### Your instructions
Below is a listing; restate from it, character for character, the lines beginning at the line holding "Analysis for CVE-2022-30231" and ending at the line holding "Primary CWE |", both included.
[Start of Attachment]
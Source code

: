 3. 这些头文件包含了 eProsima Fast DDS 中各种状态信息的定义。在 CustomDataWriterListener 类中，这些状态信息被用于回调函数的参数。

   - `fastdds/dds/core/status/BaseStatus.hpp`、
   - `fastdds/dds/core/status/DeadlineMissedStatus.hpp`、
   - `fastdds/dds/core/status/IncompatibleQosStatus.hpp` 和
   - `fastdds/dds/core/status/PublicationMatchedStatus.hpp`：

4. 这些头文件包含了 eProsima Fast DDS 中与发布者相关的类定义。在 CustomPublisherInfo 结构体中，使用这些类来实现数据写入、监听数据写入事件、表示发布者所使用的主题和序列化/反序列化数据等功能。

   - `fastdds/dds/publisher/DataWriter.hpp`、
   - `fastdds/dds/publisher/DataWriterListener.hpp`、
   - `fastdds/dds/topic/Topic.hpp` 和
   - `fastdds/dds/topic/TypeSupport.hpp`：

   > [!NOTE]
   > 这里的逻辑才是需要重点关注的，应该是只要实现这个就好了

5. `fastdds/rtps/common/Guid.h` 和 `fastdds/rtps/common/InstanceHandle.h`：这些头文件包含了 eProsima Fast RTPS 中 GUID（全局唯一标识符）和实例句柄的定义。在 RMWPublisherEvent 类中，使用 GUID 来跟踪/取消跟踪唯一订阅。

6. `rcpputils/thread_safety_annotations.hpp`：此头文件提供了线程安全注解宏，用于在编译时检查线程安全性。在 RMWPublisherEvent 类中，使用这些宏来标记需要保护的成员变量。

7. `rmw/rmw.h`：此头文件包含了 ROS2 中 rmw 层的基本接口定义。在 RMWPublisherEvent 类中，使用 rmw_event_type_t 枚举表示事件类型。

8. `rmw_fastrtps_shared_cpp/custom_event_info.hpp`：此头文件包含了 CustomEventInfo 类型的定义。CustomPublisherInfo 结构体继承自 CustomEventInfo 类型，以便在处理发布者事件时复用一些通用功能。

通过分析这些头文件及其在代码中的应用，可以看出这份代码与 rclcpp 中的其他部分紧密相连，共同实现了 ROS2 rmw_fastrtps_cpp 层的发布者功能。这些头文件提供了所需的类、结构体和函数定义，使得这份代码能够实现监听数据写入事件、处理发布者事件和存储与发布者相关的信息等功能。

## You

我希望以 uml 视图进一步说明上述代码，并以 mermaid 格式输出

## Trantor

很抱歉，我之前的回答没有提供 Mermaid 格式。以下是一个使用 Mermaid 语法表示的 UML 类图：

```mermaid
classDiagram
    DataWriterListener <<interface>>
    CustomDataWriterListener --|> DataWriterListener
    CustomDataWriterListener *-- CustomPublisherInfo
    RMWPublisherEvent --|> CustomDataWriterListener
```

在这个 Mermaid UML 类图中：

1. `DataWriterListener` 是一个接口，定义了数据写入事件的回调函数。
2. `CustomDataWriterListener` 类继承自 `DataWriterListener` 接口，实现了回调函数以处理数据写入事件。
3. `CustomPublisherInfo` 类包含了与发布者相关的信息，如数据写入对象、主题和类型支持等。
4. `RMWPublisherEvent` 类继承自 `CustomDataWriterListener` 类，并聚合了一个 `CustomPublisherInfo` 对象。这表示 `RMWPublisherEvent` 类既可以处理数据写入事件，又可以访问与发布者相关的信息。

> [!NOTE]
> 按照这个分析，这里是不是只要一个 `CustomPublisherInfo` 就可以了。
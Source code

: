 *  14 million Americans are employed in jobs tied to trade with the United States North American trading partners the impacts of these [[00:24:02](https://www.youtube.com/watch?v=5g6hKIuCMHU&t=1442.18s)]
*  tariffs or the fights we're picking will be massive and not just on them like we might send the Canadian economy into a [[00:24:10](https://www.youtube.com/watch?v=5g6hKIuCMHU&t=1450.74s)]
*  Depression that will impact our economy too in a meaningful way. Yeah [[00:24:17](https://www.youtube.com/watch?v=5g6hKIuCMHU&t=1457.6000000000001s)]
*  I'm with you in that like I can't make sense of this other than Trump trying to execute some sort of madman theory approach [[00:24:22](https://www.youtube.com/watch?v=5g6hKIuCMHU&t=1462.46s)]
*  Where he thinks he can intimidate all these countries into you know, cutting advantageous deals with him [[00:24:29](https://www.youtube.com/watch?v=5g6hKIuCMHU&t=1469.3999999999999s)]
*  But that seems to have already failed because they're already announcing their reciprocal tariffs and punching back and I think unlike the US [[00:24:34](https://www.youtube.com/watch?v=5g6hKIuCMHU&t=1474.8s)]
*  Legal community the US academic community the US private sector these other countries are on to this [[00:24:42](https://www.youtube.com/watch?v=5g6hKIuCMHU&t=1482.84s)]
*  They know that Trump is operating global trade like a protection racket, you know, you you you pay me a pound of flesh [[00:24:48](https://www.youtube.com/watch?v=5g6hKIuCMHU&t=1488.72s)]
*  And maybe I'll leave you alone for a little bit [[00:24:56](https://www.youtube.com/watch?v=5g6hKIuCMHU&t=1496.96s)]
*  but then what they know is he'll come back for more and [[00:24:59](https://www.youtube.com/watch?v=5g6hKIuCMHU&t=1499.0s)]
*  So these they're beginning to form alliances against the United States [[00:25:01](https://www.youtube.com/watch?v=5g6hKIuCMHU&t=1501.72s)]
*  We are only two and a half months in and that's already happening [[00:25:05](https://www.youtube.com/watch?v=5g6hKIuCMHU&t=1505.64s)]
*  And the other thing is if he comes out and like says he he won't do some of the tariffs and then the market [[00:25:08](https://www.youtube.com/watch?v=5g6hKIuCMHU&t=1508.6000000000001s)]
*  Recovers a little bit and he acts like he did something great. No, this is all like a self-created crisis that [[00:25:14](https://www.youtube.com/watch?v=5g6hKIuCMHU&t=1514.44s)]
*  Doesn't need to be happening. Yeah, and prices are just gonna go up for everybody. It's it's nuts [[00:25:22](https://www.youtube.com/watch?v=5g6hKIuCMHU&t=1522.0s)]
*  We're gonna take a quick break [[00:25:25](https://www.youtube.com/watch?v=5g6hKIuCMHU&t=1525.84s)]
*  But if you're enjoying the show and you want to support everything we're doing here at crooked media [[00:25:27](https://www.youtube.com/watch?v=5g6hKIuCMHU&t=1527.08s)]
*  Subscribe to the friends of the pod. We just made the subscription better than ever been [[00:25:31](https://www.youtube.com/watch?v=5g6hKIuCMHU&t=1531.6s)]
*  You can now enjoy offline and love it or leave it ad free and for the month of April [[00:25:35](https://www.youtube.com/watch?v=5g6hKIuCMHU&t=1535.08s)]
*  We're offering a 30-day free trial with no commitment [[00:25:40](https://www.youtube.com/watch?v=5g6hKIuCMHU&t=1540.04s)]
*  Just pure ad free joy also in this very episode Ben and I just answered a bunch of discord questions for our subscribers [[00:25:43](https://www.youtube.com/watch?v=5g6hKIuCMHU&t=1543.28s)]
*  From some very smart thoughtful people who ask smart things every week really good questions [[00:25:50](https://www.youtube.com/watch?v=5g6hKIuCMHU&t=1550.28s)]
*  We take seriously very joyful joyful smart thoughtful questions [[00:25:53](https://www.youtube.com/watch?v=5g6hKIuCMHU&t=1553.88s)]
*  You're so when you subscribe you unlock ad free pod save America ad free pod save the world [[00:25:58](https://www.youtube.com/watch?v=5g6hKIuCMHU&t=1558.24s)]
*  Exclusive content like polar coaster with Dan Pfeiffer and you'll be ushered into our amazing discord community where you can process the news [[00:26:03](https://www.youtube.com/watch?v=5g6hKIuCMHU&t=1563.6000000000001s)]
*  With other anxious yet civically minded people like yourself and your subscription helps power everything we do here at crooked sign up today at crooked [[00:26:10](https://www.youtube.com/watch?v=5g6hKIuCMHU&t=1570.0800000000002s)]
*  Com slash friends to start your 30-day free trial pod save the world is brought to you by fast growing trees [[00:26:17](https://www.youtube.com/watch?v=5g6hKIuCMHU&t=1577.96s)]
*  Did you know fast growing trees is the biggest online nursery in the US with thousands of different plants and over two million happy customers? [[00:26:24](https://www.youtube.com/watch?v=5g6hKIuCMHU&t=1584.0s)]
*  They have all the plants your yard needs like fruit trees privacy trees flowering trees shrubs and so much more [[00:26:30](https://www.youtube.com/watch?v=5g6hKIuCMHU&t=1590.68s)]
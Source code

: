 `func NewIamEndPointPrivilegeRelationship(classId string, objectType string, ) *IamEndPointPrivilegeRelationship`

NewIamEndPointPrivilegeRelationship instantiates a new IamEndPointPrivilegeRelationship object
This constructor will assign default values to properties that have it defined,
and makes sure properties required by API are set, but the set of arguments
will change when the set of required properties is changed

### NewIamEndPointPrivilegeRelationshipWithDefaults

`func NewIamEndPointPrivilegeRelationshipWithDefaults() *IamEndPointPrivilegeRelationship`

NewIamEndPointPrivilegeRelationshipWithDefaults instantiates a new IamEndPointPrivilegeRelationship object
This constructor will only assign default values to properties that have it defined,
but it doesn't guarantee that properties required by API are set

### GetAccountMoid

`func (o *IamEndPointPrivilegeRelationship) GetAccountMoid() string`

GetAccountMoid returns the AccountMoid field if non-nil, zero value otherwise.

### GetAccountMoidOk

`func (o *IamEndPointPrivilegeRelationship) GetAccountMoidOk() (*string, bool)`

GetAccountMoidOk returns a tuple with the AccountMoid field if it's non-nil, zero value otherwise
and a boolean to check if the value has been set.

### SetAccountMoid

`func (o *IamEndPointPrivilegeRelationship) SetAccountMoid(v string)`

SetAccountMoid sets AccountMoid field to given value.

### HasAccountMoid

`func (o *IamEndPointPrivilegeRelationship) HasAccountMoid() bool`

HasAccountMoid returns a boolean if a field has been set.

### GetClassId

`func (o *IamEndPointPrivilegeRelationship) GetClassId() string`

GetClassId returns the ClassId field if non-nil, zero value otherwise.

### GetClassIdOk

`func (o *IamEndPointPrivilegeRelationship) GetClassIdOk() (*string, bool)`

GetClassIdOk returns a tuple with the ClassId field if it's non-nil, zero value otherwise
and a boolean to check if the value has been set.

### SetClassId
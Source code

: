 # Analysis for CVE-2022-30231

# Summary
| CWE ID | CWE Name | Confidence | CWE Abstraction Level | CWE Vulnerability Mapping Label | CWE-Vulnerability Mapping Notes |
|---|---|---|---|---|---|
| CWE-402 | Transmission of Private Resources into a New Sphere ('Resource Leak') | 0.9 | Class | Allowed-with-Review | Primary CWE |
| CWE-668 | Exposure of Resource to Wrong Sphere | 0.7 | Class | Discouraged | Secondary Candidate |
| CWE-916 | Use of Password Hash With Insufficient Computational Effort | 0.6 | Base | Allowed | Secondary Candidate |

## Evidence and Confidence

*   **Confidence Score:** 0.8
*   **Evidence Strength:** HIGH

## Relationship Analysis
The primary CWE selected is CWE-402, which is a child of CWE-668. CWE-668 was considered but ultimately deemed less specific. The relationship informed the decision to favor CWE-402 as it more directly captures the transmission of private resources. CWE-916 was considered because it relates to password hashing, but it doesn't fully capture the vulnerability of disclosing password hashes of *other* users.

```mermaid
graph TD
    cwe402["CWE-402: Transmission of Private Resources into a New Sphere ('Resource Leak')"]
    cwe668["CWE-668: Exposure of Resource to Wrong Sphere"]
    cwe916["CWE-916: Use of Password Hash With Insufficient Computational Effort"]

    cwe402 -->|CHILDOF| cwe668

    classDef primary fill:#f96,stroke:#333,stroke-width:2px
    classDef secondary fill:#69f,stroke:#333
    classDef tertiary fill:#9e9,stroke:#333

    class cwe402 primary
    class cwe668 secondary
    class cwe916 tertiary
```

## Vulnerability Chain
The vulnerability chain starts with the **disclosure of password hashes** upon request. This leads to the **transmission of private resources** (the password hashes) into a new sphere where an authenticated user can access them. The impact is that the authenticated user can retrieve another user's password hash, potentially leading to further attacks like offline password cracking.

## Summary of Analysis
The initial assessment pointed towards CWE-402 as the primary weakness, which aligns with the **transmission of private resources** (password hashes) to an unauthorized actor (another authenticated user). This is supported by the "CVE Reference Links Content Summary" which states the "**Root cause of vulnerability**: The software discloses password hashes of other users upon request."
[End of Attachment]
### Answer box
: # Analysis for CVE-2022-30231

# Summary
| CWE ID | CWE Name | Confidence | CWE Abstraction Level | CWE Vulnerability Mapping Label | CWE-Vulnerability Mapping Notes |
|---|---|---|---|---|---|
| CWE-402 | Transmission of Private Resources into a New Sphere ('Resource Leak') | 0.9 | Class | Allowed-with-Review | Primary CWE |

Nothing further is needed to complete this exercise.